Whether you're avoiding cow's milk for health or moral reasons, there are tons of dairy-free beverages to pour over your bowl of cereal. Not sure which is the best choice? Check out the chart to see how milk alternatives compare to cow's milk, and then read the explanations below to see why you might want to choose one over the other.
|1 cup||Calories||Total Fat (g)||Chol. (mg)||Carbs (g)||Fiber (g)||Sugars (g)||Protein (g)||Calcium (mg)|
|Plain Almond Milk, Unsweetened||30||2.5||0||0||0||0||1||450|
|Vanilla Almond Milk||90||2.5||0||16||0||16||1||450|
|Plain Cashew Milk, Unsweetened||25||2||0||1||0||0||0||450|
|Vanilla Cashew Milk||80||2.5||0||14||0||12||0||450|
|Plain Coconut Milk, Unsweetened||45||4.5||0||0||0||0||0||450|
|Vanilla Coconut Milk||90||5||0||10||0||9||0||450|
|Plain Hemp Milk, Unsweetened||70||5||0||1||2||0||3||300|
|Vanilla Hemp Milk||160||5||0||24||1||16||3||500|
|Plain Rice Milk, Unsweetened||90||2.5||0||15||0||0||0||300|
|Vanilla Rice Milk||130||2.5||0||26||0||12||1||300|
|Unsweetened Soy Milk||80||4||0||4||2||1||7||300|
|Vanilla Soy Milk||100||3.5||0||10||1||8||6||300|
|Plain Oat Milk||130||2.5||0||24||2||19||4||350|
|Vanilla Oat Milk||130||2.5||0||25||2||20||4||300|
- Almond milk: Holy low in calories!

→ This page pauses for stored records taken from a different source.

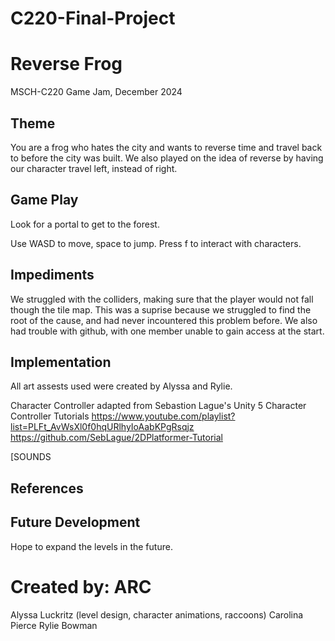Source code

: # C220-Final-Project
# Reverse Frog
MSCH-C220 Game Jam, December 2024

## Theme
You are a frog who hates the city and wants to reverse time and travel back to before the city was built. We also played on the idea of reverse by having our character travel left, instead of right.

## Game Play
Look for a portal to get to the forest.

Use WASD to move, space to jump. Press f to interact with characters.

## Impediments
We struggled with the colliders, making sure that the player would not fall though the tile map. This was a suprise because we struggled to find the root of the cause, and had never incountered this problem before. We also had trouble with github, with one member unable to gain access at the start.

## Implementation
All art assests used were created by Alyssa and Rylie.

Character Controller adapted from Sebastion Lague's Unity 5 Character Controller Tutorials https://www.youtube.com/playlist?list=PLFt_AvWsXl0f0hqURlhyIoAabKPgRsqjz https://github.com/SebLague/2DPlatformer-Tutorial

[SOUNDS

## References

## Future Development
Hope to expand the levels in the future.

# Created by: ARC
Alyssa Luckritz (level design, character animations, raccoons)
Carolina Pierce
Rylie Bowman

This is a great option if you're trying to lose weight or watching your soy intake, but aren't concerned with protein or calcium. It's also one of the sweetest and creamiest of all the dairy-free beverages, so if taste is important to you, this might be your best option.
- Coconut milk: Similar to skim milk in terms of calories, coconut milk contains much more fat. But if you're concerned with calcium, Silk Pure Coconut Milk contains 45 percent of your RDI — skim milk only has 30 percent. This beverage is also very creamy and adds an exotic flavor to your basic bowl of cereal or breakfast smoothie.
- Hazelnut milk: Another smooth and creamy milk, it's slightly higher in calories and doesn't contain much protein. What it has going for it is its interesting nutty flavor — great in a cup of joe or baked goods. Plus it offers one gram of fiber per serving, and every little bit helps.
- Hemp milk: If you're not worried about fat, enjoy a cool glass of creamy hemp milk. It doesn't contain tons of protein, but does offer you the same amount of calcium as skim milk. Plus, hemp seeds offer a well-balanced ratio of omega-3 and omega-6 essential fatty acids, and if you're trying to avoid soy, hemp milk is a great alternative.
- Oat milk: Did you even know they made milk out of oats? This lactose-free beverage is higher in the calorie department than the rest, offers half the amount of protein as skim milk and is a great source of calcium. And get this — it even offers two grams of fiber per serving.
- Rice Milk: This dairy- and soy-free alternative is the closest to the thin consistency of skim milk, so if that's important to you, choose rice milk. It does leave a slightly grainy aftertaste. One cup offers the same amount of protein as skim milk, although if you're watching your calorie intake, this might not be the best choice.
- Soy Milk: This is probably one of the easiest dairy-free beverages to find, and, taste-wise, this is probably one of my favorites. It's slightly sweet, creamy, and for about the same amount of calories offers almost half your RDI of calcium in just one cup. If you're vegan and eating tons of other soy products, you might want to choose a different soy-free beverage.
- Rice & Soy Milk: If you're cutting back on soy products, but love the taste of a thicker soy milk, here's an alternative for you. It's pretty high in protein but lacks in calcium, so if that's a deal-breaker, you might want to skip this dairy-free milk.
- 7 Grains: Low in sodium, but high in calories and carbs, this milk is made with oat bran, rice, triticale, wheat, barley, spelt, and millet, so it offers an interesting flavor and creamy consistency. It's definitely not an option for you if you're avoiding wheat or gluten.
Which dairy-free beverage do you drink most often? And why?